Capitò così che io nascessi in un paesino del Jura, non molto distante dal  lago di Lemano: dalla sponda opposta la Ginevra svizzera.

Mio padre nel lavoro aveva consolidato il suo ruolo. La gestione di tanti operai specializzati o lavoranti generici, spesso francesi ma anche di altre nazionalità (in famiglia ricordano parecchi spagnoli, forse anche a causa delle turbolenze nel paese iberico, sfociate poi nella guerra civile) poteva creare qualche screzio il suo essere italiano.

Non che fosse riconoscibile: alto di statura con i suoi uno e ottanta centimetri, l’aspetto più nordico che mediterraneo, proprio di tanti friulani, il francese fluente e abbastanza appropriato al ruolo, lo identificavano come nativo.

Il nome no; quello era italiano. Anche allora  francesi di origine italiana c’erano; anche e direi soprattutto fra le classi medio basse; fra chi vive del lavoro.

Sostanzialmente la prima generazione del grande afflusso di lavoratori dal Nord Italia verso la Mitteleuropea: oltre ai friulani,  veneti e bergamaschi, bresciani e trentini, lombardi delle valli; anche piemontesi del Sud (la provincia Granda di Cuneo in particolare).

Una condizione non infrequente quindi, quella di mio padre: italiano di recente radicamento ma ben presente e riconosciuto nella Francia degli anni Trenta.

I rapporti con i vicini erano quasi solamente con francesi; degli italiani la frequentazione riguardava i parenti, che in modo ricorrente venivano a trovarci con tutta la famiglia, sempre ben accolti, per rimanerci anche quindici giorni, un mese. Allora usava così.

Ciò che si presentava come anomalo nell’italianità di mio padre denunciata solo dal cognome, era l’ambiente di lavoro.

Il ruolo ricoperto non era frequente fosse assegnato ad un emigré e fra le maestranze erano molti i francesi.

Non mi viene segnalato nessun fatto preciso, ma deve essere  capitato qualche dissapore che ha consigliato il cambiamento che ora racconto.
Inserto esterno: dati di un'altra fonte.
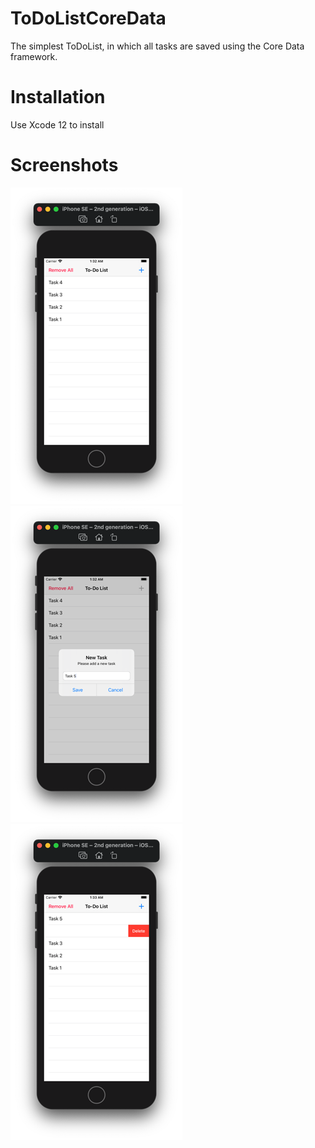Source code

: # ToDoListCoreData

The simplest ToDoList, in which all tasks are saved using the Core Data framework.

# Installation

Use Xcode 12 to install

# Screenshots

![Screenshot 1](https://github.com/slemeshaev/ToDoListCoreData/blob/main/ToDoListCoreData/ToDoListCoreData/Screenshots/Screenshot_01.png?raw=true)
![Screenshot 2](https://github.com/slemeshaev/ToDoListCoreData/blob/main/ToDoListCoreData/ToDoListCoreData/Screenshots/Screenshot_02.png?raw=true)
![Screenshot 3](https://github.com/slemeshaev/ToDoListCoreData/blob/main/ToDoListCoreData/ToDoListCoreData/Screenshots/Screenshot_03.png?raw=true)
Come che sia l’origine dal boureau de police di non so più quale dipartimento, gli viene reso disponibile un documento (forse sulla base di una richiesta,  una attestazione rilasciata dall’azienda, magari su richiesta o in accordo con les flics) utilizzato usualmente nei rapporti con i terzi, nel quale il suo nome risulta Antoine Ferrais nato a Varby, o forse Warby, non ho ben presente alla memoria il nome esatto, tutti gli altri dati esatti, corrispondenti al suo passaporto italiano.

Dopo quel rientro a Parigi il suo nome in azienda diviene Ferrais, così chiamato; così rilasciati i documenti dell’azienda, i ruolini, lo stipendio, il nome sull’armadietto.

Quel che è strano, almeno raccontato oggi, è che in casa, nel quartiere dove abitava, per i figli a scuola, ecc. tornava il suo cognome italiano.

Mia sorella (che con mio fratello maggiore sono le fonti di questi ricordi familiari) aveva in memoria solo la targa della porta con il doppio cognome italiano-francese, di cui non si è mai capacitata.

Muto come un pesce su quanto riguardava il lavoro, mio padre di questa seconda identità lavorativa non ne deve aver mai parlato; è probabile che neppure mia madre ne sapesse qualcosa o meglio, che magari essendole capitato per caso di trovare il documento “francese” fra le sue carte lasciate nell’abito, sia rimasta silente e di nessuna curiosità; semplicemente prendendone atto.

Il documento rilasciato non era la Carte nationale d’identité sécurisée (quella la aveva mio padre), ma era quella consegnatagli quando ottenne la residenza.  In pratica non era e non si presentava come straniero. Probabilmente non portava con sé ma teneva ben custodita in casa. La Carte nationale era il documento di identità che lo qualificava come straniero, ogni volta che gli fosse richiesto di identificarsi.

Fra l’altro questo documento, la carte nationale permetteva di identificare gli ebrei: sì perché allora, prima ancora della occupazione tedesca, gli ebrei erano parificati a Cittadini stranieri e la nazionalità indicata era Juif (ebreo).

Credo che mio padre in quei pochi casi ove gli capitò di presentare i propri documenti à la gendarmerie (aux flics), esibisse la Carte d’identitè française (o qualcosa di equipollente) con il suo cognome d’arte Ferrais.